Opposing paradigms in child contact and domestic violence

I came across a neat summary today of the key debates between fathers’ rights groups (FRGs) and men’s rights activists (MRAs) versus DV advocates/feminist researchers in the field of child contact and domestic violence.

The messages of FRGs and MRAs have been incredibly influential in the media, with the public and in the family courts, of course. It is now a common perception in the family law and child protection arenas that mothers routinely fabricate reports of DV (and child sexual abuse) in order to alienate fathers who are unfairly treated in the family courts.

Table 1 by Jaffe, Lemon and Poisson (2003) shows two sides of an academic divide with FRGs and MRAs on one side and researchers and activists working to end men’s violence against women and children on the other.

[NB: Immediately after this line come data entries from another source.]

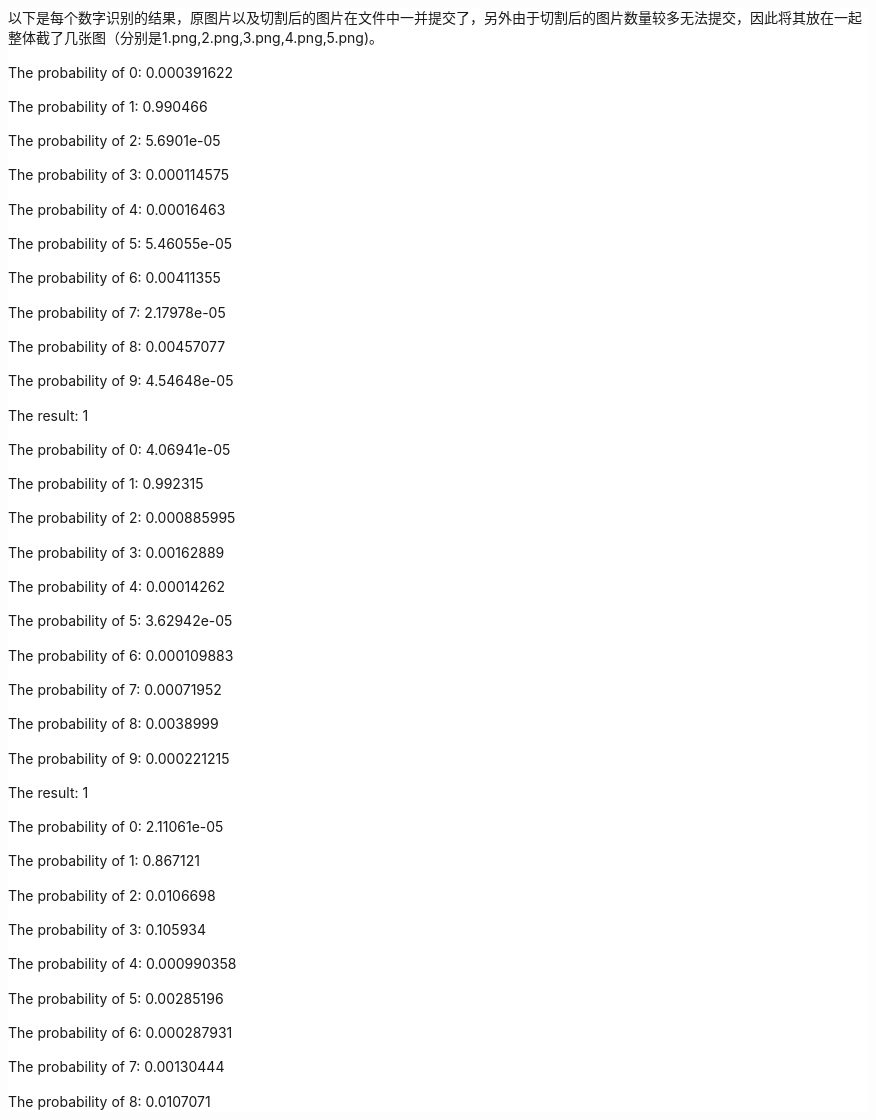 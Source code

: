 以下是每个数字识别的结果，原图片以及切割后的图片在文件中一并提交了，另外由于切割后的图片数量较多无法提交，因此将其放在一起整体截了几张图（分别是1.png,2.png,3.png,4.png,5.png)。

The probability of 0: 0.000391622

The probability of 1: 0.990466

The probability of 2: 5.6901e-05

The probability of 3: 0.000114575

The probability of 4: 0.00016463

The probability of 5: 5.46055e-05

The probability of 6: 0.00411355

The probability of 7: 2.17978e-05

The probability of 8: 0.00457077

The probability of 9: 4.54648e-05

The result: 1

The probability of 0: 4.06941e-05

The probability of 1: 0.992315

The probability of 2: 0.000885995

The probability of 3: 0.00162889

The probability of 4: 0.00014262

The probability of 5: 3.62942e-05

The probability of 6: 0.000109883

The probability of 7: 0.00071952

The probability of 8: 0.0038999

The probability of 9: 0.000221215

The result: 1 

The probability of 0: 2.11061e-05

The probability of 1: 0.867121

The probability of 2: 0.0106698

The probability of 3: 0.105934

The probability of 4: 0.000990358

The probability of 5: 0.00285196

The probability of 6: 0.000287931

The probability of 7: 0.00130444

The probability of 8: 0.0107071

Issue Fathers’ Rights Groups Domestic Violence Advocates
Post-separations parenting arrangements Shared parenting is best Shared parenting endangers abused women
Prevalence of domestic violence Domestic violence is exaggerated Domestic violence is underreported
Nature of violence Women are as violent as men Male violence is more severe, more injurious, and causes greater risk to life
Allegations of domestic violence Allegations are false, used to bolster custody claims Mothers are punished for raising allegations and counter-accused of being alienators
Family court bias Bias against men Bias against women and domestic violence

Table 1. Fathers’ Rights Groups and Domestic Violence Advocates (from Jaffe, Lemon and Poisson 2003: 12)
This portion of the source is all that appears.